Magnesium bei Wadenkrämpfen – sinnvoll oder nicht?

Magnesium wird zur Vorbeugung und Behandlung von Wadenkrämpfen oft empfohlen, doch nicht immer ist es wirksam.


Wadenkrämpfe treten häufig nachts oder nach körperlicher Belastung auf und können schmerzhaft in die Muskulatur ziehen. Sie sind meist harmlos, können jedoch Schlaf und Alltag beeinträchtigen. Verschiedene Ursachen kommen in Frage: Elektrolytstörungen, Überlastung, Durchblutungsstörungen oder Nervenirritationen. Bevor Magnesium eingenommen wird, sollte die Ursache abgeklärt werden.

Magnesium spielt eine zentrale Rolle bei der Muskel- und Nervenfunktion. Ein Mangel kann zu einer erhöhten Erregbarkeit der Muskelzellen führen und dadurch Krämpfe begünstigen. Studien zeigen, dass bei belegtem Magnesiummangel die Supplementierung die Häufigkeit und Intensität von Krämpfen reduzieren kann. Kritisch ist jedoch, dass nicht jeder Krampfanfall durch einen echten Mangel entsteht.

Einnahme und Dosierung

Bei nachgewiesenem Magnesiummangel empfiehlt sich eine Dosierung von 300 bis 400 mg elementarem Magnesium pro Tag, aufgeteilt in zwei Gaben zum Essen. Magnesiumcitrat oder -glycinat gelten als gut verträglich. Die Anwendung sollte über mindestens vier Wochen erfolgen, um einen stabilen Magnesiumspiegel aufzubauen. Bei anhaltenden Beschwerden ist eine ärztliche Kontrolle ratsam.

Ist jedoch kein Mangel nachweisbar, sind positive Effekte auf Wadenkrämpfe weniger wahrscheinlich. Eine Überdosierung kann zu Durchfall, Übelkeit und Kreislaufbeschwerden führen.

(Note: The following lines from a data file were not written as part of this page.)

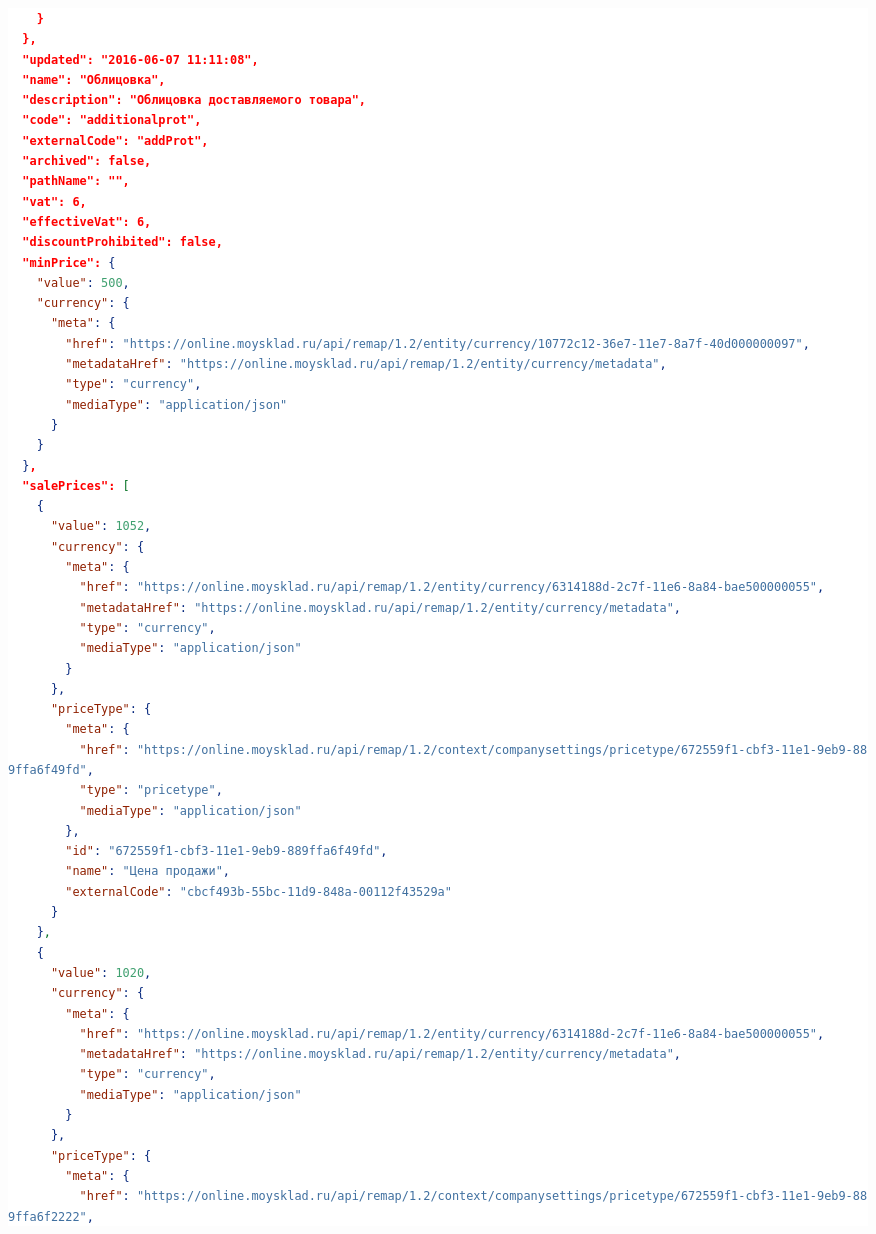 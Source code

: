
 ```json
    }
  },
  "updated": "2016-06-07 11:11:08",
  "name": "Облицовка",
  "description": "Облицовка доставляемого товара",
  "code": "additionalprot",
  "externalCode": "addProt",
  "archived": false,
  "pathName": "",
  "vat": 6,
  "effectiveVat": 6,
  "discountProhibited": false,
  "minPrice": {
    "value": 500,
    "currency": {
      "meta": {
        "href": "https://online.moysklad.ru/api/remap/1.2/entity/currency/10772c12-36e7-11e7-8a7f-40d000000097",
        "metadataHref": "https://online.moysklad.ru/api/remap/1.2/entity/currency/metadata",
        "type": "currency",
        "mediaType": "application/json"
      }
    }
  },
  "salePrices": [
    {
      "value": 1052,
      "currency": {
        "meta": {
          "href": "https://online.moysklad.ru/api/remap/1.2/entity/currency/6314188d-2c7f-11e6-8a84-bae500000055",
          "metadataHref": "https://online.moysklad.ru/api/remap/1.2/entity/currency/metadata",
          "type": "currency",
          "mediaType": "application/json"
        }
      },
      "priceType": {
        "meta": {
          "href": "https://online.moysklad.ru/api/remap/1.2/context/companysettings/pricetype/672559f1-cbf3-11e1-9eb9-889ffa6f49fd",
          "type": "pricetype",
          "mediaType": "application/json"
        },
        "id": "672559f1-cbf3-11e1-9eb9-889ffa6f49fd",
        "name": "Цена продажи",
        "externalCode": "cbcf493b-55bc-11d9-848a-00112f43529a"
      }
    },
    {
      "value": 1020,
      "currency": {
        "meta": {
          "href": "https://online.moysklad.ru/api/remap/1.2/entity/currency/6314188d-2c7f-11e6-8a84-bae500000055",
          "metadataHref": "https://online.moysklad.ru/api/remap/1.2/entity/currency/metadata",
          "type": "currency",
          "mediaType": "application/json"
        }
      },
      "priceType": {
        "meta": {
          "href": "https://online.moysklad.ru/api/remap/1.2/context/companysettings/pricetype/672559f1-cbf3-11e1-9eb9-889ffa6f2222",
```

Bei Nierenfunktionsstörungen ist besondere Vorsicht geboten, da die Ausscheidung von Magnesium eingeschränkt ist und es zu einer gefährlichen Hypermagnesiämie kommen kann.

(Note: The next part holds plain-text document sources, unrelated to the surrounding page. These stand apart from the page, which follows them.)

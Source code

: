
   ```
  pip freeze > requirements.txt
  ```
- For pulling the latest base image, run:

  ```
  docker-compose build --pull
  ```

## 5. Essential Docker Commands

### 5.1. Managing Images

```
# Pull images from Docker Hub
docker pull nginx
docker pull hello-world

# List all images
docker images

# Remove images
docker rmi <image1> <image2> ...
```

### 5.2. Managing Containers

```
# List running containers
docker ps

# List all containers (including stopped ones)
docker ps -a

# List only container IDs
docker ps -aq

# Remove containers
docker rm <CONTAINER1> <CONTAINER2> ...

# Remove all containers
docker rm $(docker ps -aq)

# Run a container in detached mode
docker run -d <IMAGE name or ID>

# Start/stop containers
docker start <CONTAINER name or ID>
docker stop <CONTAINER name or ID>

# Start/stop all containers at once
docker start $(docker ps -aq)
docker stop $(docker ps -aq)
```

Ergänzend zur Supplementierung können moderate Dehnübungen, eine ausgewogene Flüssigkeitszufuhr und eine abwechslungsreiche Ernährung mit Vollkornprodukten, Nüssen sowie grünem Blattgemüse helfen. Sollten Krämpfe trotz Magnesiummangeltherapie weiter auftreten, ist eine umfassende medizinische Abklärung sinnvoll, um seltenere Ursachen wie Stoffwechselstörungen oder neurologische Erkrankungen auszuschließen.